- _Directions for this task_
If a record contains a picture, skip the picture and transcribe the rest exactly.

- _Given data_
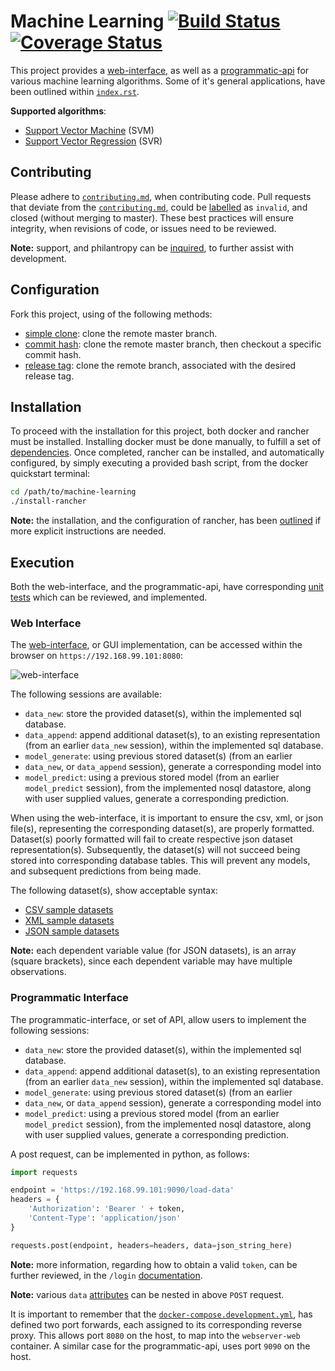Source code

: # Machine Learning [![Build Status](https://travis-ci.org/jeff1evesque/machine-learning.svg?branch=master)](https://travis-ci.org/jeff1evesque/machine-learning) [![Coverage Status](https://coveralls.io/repos/github/jeff1evesque/machine-learning/badge.svg?branch=master)](https://coveralls.io/github/jeff1evesque/machine-learning?branch=master)

This project provides a [web-interface](https://github.com/jeff1evesque/machine-learning/blob/master/README.md#web-interface),
 as well as a [programmatic-api](https://github.com/jeff1evesque/machine-learning/blob/master/README.md#programmatic-interface)
 for various machine learning algorithms. Some of it's general applications, have
 been outlined within [`index.rst`](https://github.com/jeff1evesque/machine-learning/blob/master/doc/index.rst).

**Supported algorithms**:

- [Support Vector Machine](https://en.wikipedia.org/wiki/Support_vector_machine) (SVM)
- [Support Vector Regression](https://en.wikipedia.org/wiki/Support_vector_machine#Regression) (SVR)

## Contributing

Please adhere to [`contributing.md`](https://github.com/jeff1evesque/machine-learning/blob/master/contributing.md),
 when contributing code. Pull requests that deviate from the
 [`contributing.md`](https://github.com/jeff1evesque/machine-learning/blob/master/contributing.md),
 could be [labelled](https://github.com/jeff1evesque/machine-learning/labels)
 as `invalid`, and closed (without merging to master). These best practices
 will ensure integrity, when revisions of code, or issues need to be reviewed.

**Note:** support, and philantropy can be [inquired](https://github.com/jeff1evesque/machine-learning/blob/master/doc/contribution/support.rst),
 to further assist with development.

## Configuration

Fork this project, using of the following methods:

- [simple clone](https://github.com/jeff1evesque/machine-learning/blob/master/doc/configuration/setup_clone.rst#simple-clone):
 clone the remote master branch.
- [commit hash](https://github.com/jeff1evesque/machine-learning/blob/master/doc/configuration/setup_clone.rst#commit-hash):
 clone the remote master branch, then checkout a specific commit hash.
- [release tag](https://github.com/jeff1evesque/machine-learning/blob/master/doc/configuration/setup_clone.rst#release-tag):
 clone the remote branch, associated with the desired release tag.

## Installation

To proceed with the installation for this project, both docker and rancher must be
installed. Installing docker must be done manually, to fulfill a set of [dependencies](https://jeff1evesque.github.io/machine-learning.docs/latest/html/installation/dependencies.html).
Once completed, rancher can be installed, and automatically configured, by simply
executing a provided bash script, from the docker quickstart terminal:

```bash
cd /path/to/machine-learning
./install-rancher
```

**Note:** the installation, and the configuration of rancher, has been [outlined](https://jeff1evesque.github.io/machine-learning.docs/latest/html/installation/rancher.html)
if more explicit instructions are needed.

## Execution

Both the web-interface, and the programmatic-api, have corresponding
 [unit tests](https://github.com/jeff1evesque/machine-learning/blob/master/doc/test/pytest.rst)
 which can be reviewed, and implemented.

### Web Interface

The [web-interface](https://github.com/jeff1evesque/machine-learning/blob/master/interface/templates/index.html),
 or GUI implementation, can be accessed within the browser on `https://192.168.99.101:8080`:

![web-interface](https://user-images.githubusercontent.com/2907085/39499223-97b96fce-4d7a-11e8-96e2-c4e31f6b8e09.JPG 'web-interface')

The following sessions are available:

- `data_new`: store the provided dataset(s), within the implemented sql
 database.
- `data_append`: append additional dataset(s), to an existing representation
 (from an earlier `data_new` session), within the implemented sql database.
- `model_generate`: using previous stored dataset(s) (from an earlier
- `data_new`, or `data_append` session), generate a corresponding model into
- `model_predict`: using a previous stored model (from an earlier
 `model_predict` session), from the implemented nosql datastore, along with
 user supplied values, generate a corresponding prediction.

When using the web-interface, it is important to ensure the csv, xml, or json
 file(s), representing the corresponding dataset(s), are properly formatted.
 Dataset(s) poorly formatted will fail to create respective json dataset
 representation(s). Subsequently, the dataset(s) will not succeed being stored
 into corresponding database tables. This will prevent any models, and subsequent
 predictions from being made.

The following dataset(s), show acceptable syntax:

- [CSV sample datasets](https://github.com/jeff1evesque/machine-learning/tree/master/interface/static/data/csv/)
- [XML sample datasets](https://github.com/jeff1evesque/machine-learning/tree/master/interface/static/data/xml/)
- [JSON sample datasets](https://github.com/jeff1evesque/machine-learning/tree/master/interface/static/data/json/web_interface)

**Note:** each dependent variable value (for JSON datasets), is an array
 (square brackets), since each dependent variable may have multiple
 observations.

### Programmatic Interface

The programmatic-interface, or set of API, allow users to implement the
 following sessions:

- `data_new`: store the provided dataset(s), within the implemented sql
 database.
- `data_append`: append additional dataset(s), to an existing representation
 (from an earlier `data_new` session), within the implemented sql database.
- `model_generate`: using previous stored dataset(s) (from an earlier
- `data_new`, or `data_append` session), generate a corresponding model into
- `model_predict`: using a previous stored model (from an earlier
 `model_predict` session), from the implemented nosql datastore, along with
 user supplied values, generate a corresponding prediction.

A post request, can be implemented in python, as follows:

```python
import requests

endpoint = 'https://192.168.99.101:9090/load-data'
headers = {
    'Authorization': 'Bearer ' + token,
    'Content-Type': 'application/json'
}

requests.post(endpoint, headers=headers, data=json_string_here)
```

**Note:** more information, regarding how to obtain a valid `token`, can be further
 reviewed, in the `/login` [documentation](https://jeff1evesque.github.io/machine-learning.docs/latest/html/programmatic-interface/authentication/login.html).

**Note:** various `data` [attributes](https://jeff1evesque.github.io/machine-learning.docs/latest/html/programmatic-interface/data-attributes.html) can be nested in above `POST` request.

It is important to remember that the [`docker-compose.development.yml`](https://github.com/jeff1evesque/machine-learning/blob/3889788a8343a4b7cef2cf84166f9bd35d83021c/docker-compose.development.yml#L33-L43),
 has defined two port forwards, each assigned to its corresponding reverse
 proxy. This allows port `8080` on the host, to map into the `webserver-web`
 container. A similar case for the programmatic-api, uses port `9090` on the
 host.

- _Written answer_
Source code

: # Machine Learning [![Build Status](https://travis-ci.org/jeff1evesque/machine-learning.svg?branch=master)](https://travis-ci.org/jeff1evesque/machine-learning) [![Coverage Status](https://coveralls.io/repos/github/jeff1evesque/machine-learning/badge.svg?branch=master)](https://coveralls.io/github/jeff1evesque/machine-learning?branch=master)

This project provides a [web-interface](https://github.com/jeff1evesque/machine-learning/blob/master/README.md#web-interface),
 as well as a [programmatic-api](https://github.com/jeff1evesque/machine-learning/blob/master/README.md#programmatic-interface)
 for various machine learning algorithms. Some of it's general applications, have
 been outlined within [`index.rst`](https://github.com/jeff1evesque/machine-learning/blob/master/doc/index.rst).

**Supported algorithms**:

- [Support Vector Machine](https://en.wikipedia.org/wiki/Support_vector_machine) (SVM)
- [Support Vector Regression](https://en.wikipedia.org/wiki/Support_vector_machine#Regression) (SVR)

## Contributing

Please adhere to [`contributing.md`](https://github.com/jeff1evesque/machine-learning/blob/master/contributing.md),
 when contributing code. Pull requests that deviate from the
 [`contributing.md`](https://github.com/jeff1evesque/machine-learning/blob/master/contributing.md),
 could be [labelled](https://github.com/jeff1evesque/machine-learning/labels)
 as `invalid`, and closed (without merging to master). These best practices
 will ensure integrity, when revisions of code, or issues need to be reviewed.

**Note:** support, and philantropy can be [inquired](https://github.com/jeff1evesque/machine-learning/blob/master/doc/contribution/support.rst),
 to further assist with development.

## Configuration

Fork this project, using of the following methods:

- [simple clone](https://github.com/jeff1evesque/machine-learning/blob/master/doc/configuration/setup_clone.rst#simple-clone):
 clone the remote master branch.
- [commit hash](https://github.com/jeff1evesque/machine-learning/blob/master/doc/configuration/setup_clone.rst#commit-hash):
 clone the remote master branch, then checkout a specific commit hash.
- [release tag](https://github.com/jeff1evesque/machine-learning/blob/master/doc/configuration/setup_clone.rst#release-tag):
 clone the remote branch, associated with the desired release tag.

## Installation

To proceed with the installation for this project, both docker and rancher must be
installed. Installing docker must be done manually, to fulfill a set of [dependencies](https://jeff1evesque.github.io/machine-learning.docs/latest/html/installation/dependencies.html).
Once completed, rancher can be installed, and automatically configured, by simply
executing a provided bash script, from the docker quickstart terminal:

```bash
cd /path/to/machine-learning
./install-rancher
```

**Note:** the installation, and the configuration of rancher, has been [outlined](https://jeff1evesque.github.io/machine-learning.docs/latest/html/installation/rancher.html)
if more explicit instructions are needed.

## Execution

Both the web-interface, and the programmatic-api, have corresponding
 [unit tests](https://github.com/jeff1evesque/machine-learning/blob/master/doc/test/pytest.rst)
 which can be reviewed, and implemented.

### Web Interface

The [web-interface](https://github.com/jeff1evesque/machine-learning/blob/master/interface/templates/index.html),
 or GUI implementation, can be accessed within the browser on `https://192.168.99.101:8080`:

![web-interface](https://user-images.githubusercontent.com/2907085/39499223-97b96fce-4d7a-11e8-96e2-c4e31f6b8e09.JPG 'web-interface')

The following sessions are available:

- `data_new`: store the provided dataset(s), within the implemented sql
 database.
- `data_append`: append additional dataset(s), to an existing representation
 (from an earlier `data_new` session), within the implemented sql database.
- `model_generate`: using previous stored dataset(s) (from an earlier
- `data_new`, or `data_append` session), generate a corresponding model into
- `model_predict`: using a previous stored model (from an earlier
 `model_predict` session), from the implemented nosql datastore, along with
 user supplied values, generate a corresponding prediction.

When using the web-interface, it is important to ensure the csv, xml, or json
 file(s), representing the corresponding dataset(s), are properly formatted.
 Dataset(s) poorly formatted will fail to create respective json dataset
 representation(s). Subsequently, the dataset(s) will not succeed being stored
 into corresponding database tables. This will prevent any models, and subsequent
 predictions from being made.

The following dataset(s), show acceptable syntax:

- [CSV sample datasets](https://github.com/jeff1evesque/machine-learning/tree/master/interface/static/data/csv/)
- [XML sample datasets](https://github.com/jeff1evesque/machine-learning/tree/master/interface/static/data/xml/)
- [JSON sample datasets](https://github.com/jeff1evesque/machine-learning/tree/master/interface/static/data/json/web_interface)

**Note:** each dependent variable value (for JSON datasets), is an array
 (square brackets), since each dependent variable may have multiple
 observations.

### Programmatic Interface

The programmatic-interface, or set of API, allow users to implement the
 following sessions:

- `data_new`: store the provided dataset(s), within the implemented sql
 database.
- `data_append`: append additional dataset(s), to an existing representation
 (from an earlier `data_new` session), within the implemented sql database.
- `model_generate`: using previous stored dataset(s) (from an earlier
- `data_new`, or `data_append` session), generate a corresponding model into
- `model_predict`: using a previous stored model (from an earlier
 `model_predict` session), from the implemented nosql datastore, along with
 user supplied values, generate a corresponding prediction.

A post request, can be implemented in python, as follows:

```python
import requests

endpoint = 'https://192.168.99.101:9090/load-data'
headers = {
    'Authorization': 'Bearer ' + token,
    'Content-Type': 'application/json'
}

requests.post(endpoint, headers=headers, data=json_string_here)
```

**Note:** more information, regarding how to obtain a valid `token`, can be further
 reviewed, in the `/login` [documentation](https://jeff1evesque.github.io/machine-learning.docs/latest/html/programmatic-interface/authentication/login.html).

**Note:** various `data` [attributes](https://jeff1evesque.github.io/machine-learning.docs/latest/html/programmatic-interface/data-attributes.html) can be nested in above `POST` request.

It is important to remember that the [`docker-compose.development.yml`](https://github.com/jeff1evesque/machine-learning/blob/3889788a8343a4b7cef2cf84166f9bd35d83021c/docker-compose.development.yml#L33-L43),
 has defined two port forwards, each assigned to its corresponding reverse
 proxy. This allows port `8080` on the host, to map into the `webserver-web`
 container. A similar case for the programmatic-api, uses port `9090` on the
 host.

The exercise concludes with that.